■ About this exercise:
Output each entry that follows exactly. Images stay out.

[Stored data]
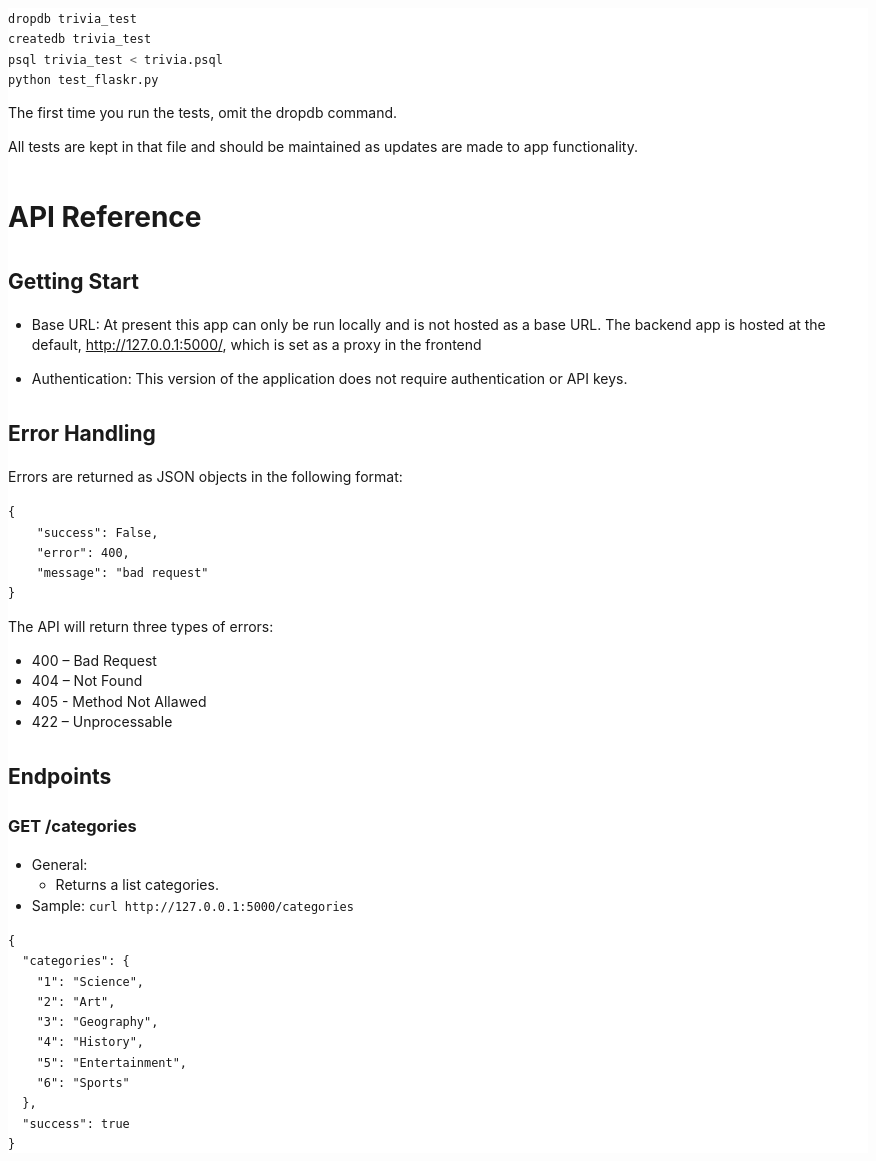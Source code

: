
 ```bash
dropdb trivia_test
createdb trivia_test
psql trivia_test < trivia.psql
python test_flaskr.py
```

The first time you run the tests, omit the dropdb command.

All tests are kept in that file and should be maintained as updates are made to app functionality.

# API Reference

## Getting Start

- Base URL: At present this app can only be run locally and is not hosted as a base URL. The backend app is hosted at the default, http://127.0.0.1:5000/, which is set as a proxy in the frontend

- Authentication: This version of the application does not require authentication or API keys.

## Error Handling

Errors are returned as JSON objects in the following format:

```
{
    "success": False,
    "error": 400,
    "message": "bad request"
}
```

The API will return three types of errors:

- 400 – Bad Request
- 404 – Not Found
- 405 - Method Not Allawed
- 422 – Unprocessable

## Endpoints

### GET /categories

- General:
  - Returns a list categories.
- Sample: `curl http://127.0.0.1:5000/categories`

```
{
  "categories": {
    "1": "Science",
    "2": "Art",
    "3": "Geography",
    "4": "History",
    "5": "Entertainment",
    "6": "Sports"
  },
  "success": true
}
```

■ The completed task:
Source code

:
 ```bash
dropdb trivia_test
createdb trivia_test
psql trivia_test < trivia.psql
python test_flaskr.py
```

The first time you run the tests, omit the dropdb command.

All tests are kept in that file and should be maintained as updates are made to app functionality.

# API Reference

## Getting Start

- Base URL: At present this app can only be run locally and is not hosted as a base URL. The backend app is hosted at the default, http://127.0.0.1:5000/, which is set as a proxy in the frontend

- Authentication: This version of the application does not require authentication or API keys.

## Error Handling

Errors are returned as JSON objects in the following format:

```
{
    "success": False,
    "error": 400,
    "message": "bad request"
}
```

The API will return three types of errors:

- 400 – Bad Request
- 404 – Not Found
- 405 - Method Not Allawed
- 422 – Unprocessable

## Endpoints

### GET /categories

- General:
  - Returns a list categories.
- Sample: `curl http://127.0.0.1:5000/categories`

```
{
  "categories": {
    "1": "Science",
    "2": "Art",
    "3": "Geography",
    "4": "History",
    "5": "Entertainment",
    "6": "Sports"
  },
  "success": true
}
```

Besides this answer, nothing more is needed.